Although phenotypical manifestations such as dilated ventricles, excessive CSF and mortality are commonly observed in animal models with both communicating and non-communicating hydrocephalus, the molecular and cellular etiologies are diverse. The hyh mutant mice carry a mutation in the α-SNAP gene that encodes a protein involved in SNAP receptor (SNARE)-mediated apical membrane transport of cadherin/catenin complexes in polarized epithelial cells . Dlg5 is also required for SNARE-dependent intracellular trafficking of cadherin/catenin molecules and disruption of Dlg5 results in collapse of epithelial tubes . Therefore, loss of β-Catenin in epithelial cells likely caused the stenosis of the midbrain aqueduct in the β-cateninloxP/loxP; Dmbx1-Cre mice. Alternatively, the aqueduct closure could be secondary to disturbance of CSF flow as seen in Hydrocephalus Texas (H-Tx) rats that show abnormalities in secretory ependymal cells of the subcommissural organ . Severely affected H-Tx rats die at 4–6 weeks whereas the β-cateninloxP/loxP; Dmbx1-Cre mice did not survive beyond 4 weeks.

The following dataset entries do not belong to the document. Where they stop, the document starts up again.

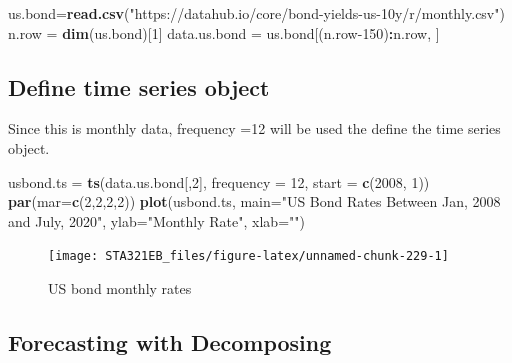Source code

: \documentclass[
]{book}
\newenvironment{Shaded}{\begin{snugshade}}{\end{snugshade}}
\newcommand{\AttributeTok}[1]{\textcolor[rgb]{0.13,0.29,0.53}{#1}}
\newcommand{\DecValTok}[1]{\textcolor[rgb]{0.00,0.00,0.81}{#1}}
\newcommand{\FunctionTok}[1]{\textcolor[rgb]{0.13,0.29,0.53}{\textbf{#1}}}
\newcommand{\NormalTok}[1]{#1}
\newcommand{\OtherTok}[1]{\textcolor[rgb]{0.56,0.35,0.01}{#1}}
\newcommand{\SpecialCharTok}[1]{\textcolor[rgb]{0.81,0.36,0.00}{\textbf{#1}}}
\newcommand{\StringTok}[1]{\textcolor[rgb]{0.31,0.60,0.02}{#1}}
\begin{document}
\begin{Shaded}
\begin{Highlighting}[]
\NormalTok{us.bond}\OtherTok{=}\FunctionTok{read.csv}\NormalTok{(}\StringTok{"https://datahub.io/core/bond{-}yields{-}us{-}10y/r/monthly.csv"}\NormalTok{)}
\NormalTok{n.row }\OtherTok{=} \FunctionTok{dim}\NormalTok{(us.bond)[}\DecValTok{1}\NormalTok{]}
\NormalTok{data.us.bond }\OtherTok{=}\NormalTok{ us.bond[(n.row}\DecValTok{{-}150}\NormalTok{)}\SpecialCharTok{:}\NormalTok{n.row, ]}
\end{Highlighting}
\end{Shaded}

\hypertarget{define-time-series-object}{%
\subsection{Define time series object}\label{define-time-series-object}}

Since this is monthly data, frequency =12 will be used the define the time series object.

\begin{Shaded}
\begin{Highlighting}[]
\NormalTok{usbond.ts }\OtherTok{=} \FunctionTok{ts}\NormalTok{(data.us.bond[,}\DecValTok{2}\NormalTok{], }\AttributeTok{frequency =} \DecValTok{12}\NormalTok{, }\AttributeTok{start =} \FunctionTok{c}\NormalTok{(}\DecValTok{2008}\NormalTok{, }\DecValTok{1}\NormalTok{))}
\FunctionTok{par}\NormalTok{(}\AttributeTok{mar=}\FunctionTok{c}\NormalTok{(}\DecValTok{2}\NormalTok{,}\DecValTok{2}\NormalTok{,}\DecValTok{2}\NormalTok{,}\DecValTok{2}\NormalTok{))}
\FunctionTok{plot}\NormalTok{(usbond.ts, }\AttributeTok{main=}\StringTok{"US Bond Rates Between Jan, 2008 and July, 2020"}\NormalTok{, }\AttributeTok{ylab=}\StringTok{"Monthly Rate"}\NormalTok{, }\AttributeTok{xlab=}\StringTok{""}\NormalTok{)}
\end{Highlighting}
\end{Shaded}

\begin{figure}

{\centering \texttt{[image: STA321EB\_files/figure-latex/unnamed-chunk-229-1]} 

}

\caption{US bond monthly rates}\label{fig:unnamed-chunk-229}
\end{figure}

\hypertarget{forecasting-with-decomposing-1}{%
\subsection{Forecasting with Decomposing}\label{forecasting-with-decomposing-1}}
\end{document}
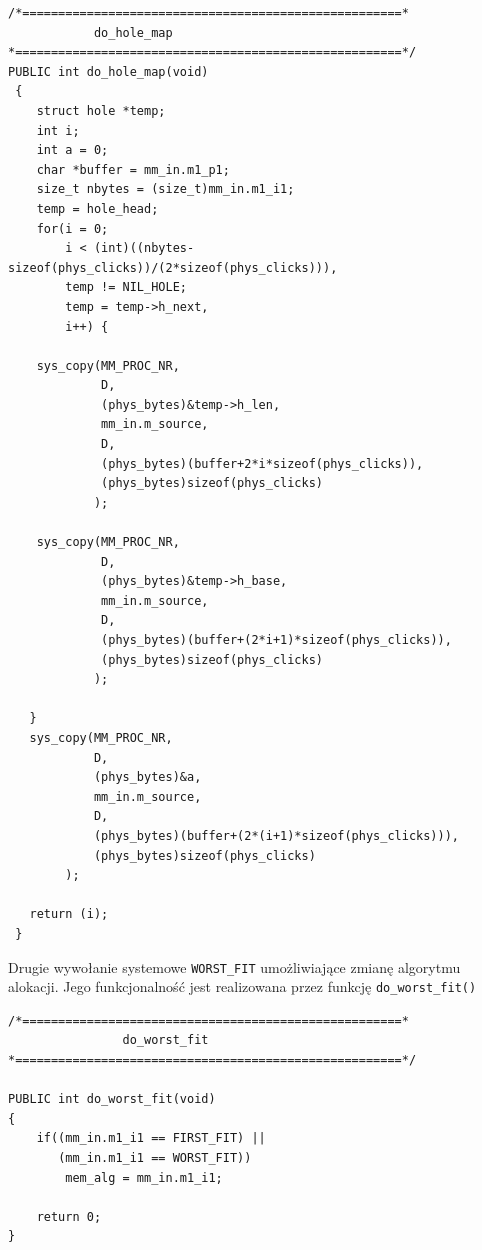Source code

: \documentclass{mwrep}
\begin{document}
\begin{lstlisting}
/*=====================================================*
            do_hole_map				       
*======================================================*/
PUBLIC int do_hole_map(void)
 {
    struct hole *temp;
    int i;
    int a = 0;
    char *buffer = mm_in.m1_p1;
    size_t nbytes = (size_t)mm_in.m1_i1;
    temp = hole_head;
    for(i = 0;  
        i < (int)((nbytes-sizeof(phys_clicks))/(2*sizeof(phys_clicks))), 
        temp != NIL_HOLE; 
        temp = temp->h_next, 
        i++) {	

    sys_copy(MM_PROC_NR,
             D, 
             (phys_bytes)&temp->h_len,
             mm_in.m_source, 
             D, 
             (phys_bytes)(buffer+2*i*sizeof(phys_clicks)), 
             (phys_bytes)sizeof(phys_clicks)
            );

    sys_copy(MM_PROC_NR, 
             D, 
             (phys_bytes)&temp->h_base,
             mm_in.m_source, 
             D, 
             (phys_bytes)(buffer+(2*i+1)*sizeof(phys_clicks)), 
             (phys_bytes)sizeof(phys_clicks)
            );

   }
   sys_copy(MM_PROC_NR, 
            D, 
            (phys_bytes)&a, 
            mm_in.m_source, 
            D, 
            (phys_bytes)(buffer+(2*(i+1)*sizeof(phys_clicks))), 
            (phys_bytes)sizeof(phys_clicks)
        );

   return (i);
 }
\end{lstlisting}

Drugie wywołanie systemowe \texttt{WORST\_{}FIT} umożliwiające zmianę algorytmu 
alokacji. Jego funkcjonalność jest realizowana przez funkcję \texttt{do\_{}worst\_{}fit()}

\begin{lstlisting}
/*=====================================================*
                do_worst_fit    				       
*======================================================*/

PUBLIC int do_worst_fit(void)
{
    if((mm_in.m1_i1 == FIRST_FIT) || 
       (mm_in.m1_i1 == WORST_FIT)) 
        mem_alg = mm_in.m1_i1;

    return 0;
}

\end{lstlisting}
\end{document}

The hy3 mice carry a mutation in the Hydin gene that is expressed in the ciliated ependymal cells and die before 7 weeks of age . They first develop a defect in CSF reabsorption and later a blockage within the cerebral aqueduct. Further investigations are needed to elucidate the pathogenic mechanisms leading to hydrocephalus in the PtenloxP/loxP; Dmbx1-Cre and β-cateninloxP/loxP; Dmbx1-Cre mice. These mutant mice will serve as a novel model for congenital hydrocephalus and provide a novel opportunity to investigate molecular etiology of hydrocephalus.
I am grateful to Dong-Woo Hwang for histological analyses. This study was initiated at Children's Research Institute (Columbus, Ohio). I thank Hope-tecture Research Institute (Hyogo, Japan) for support.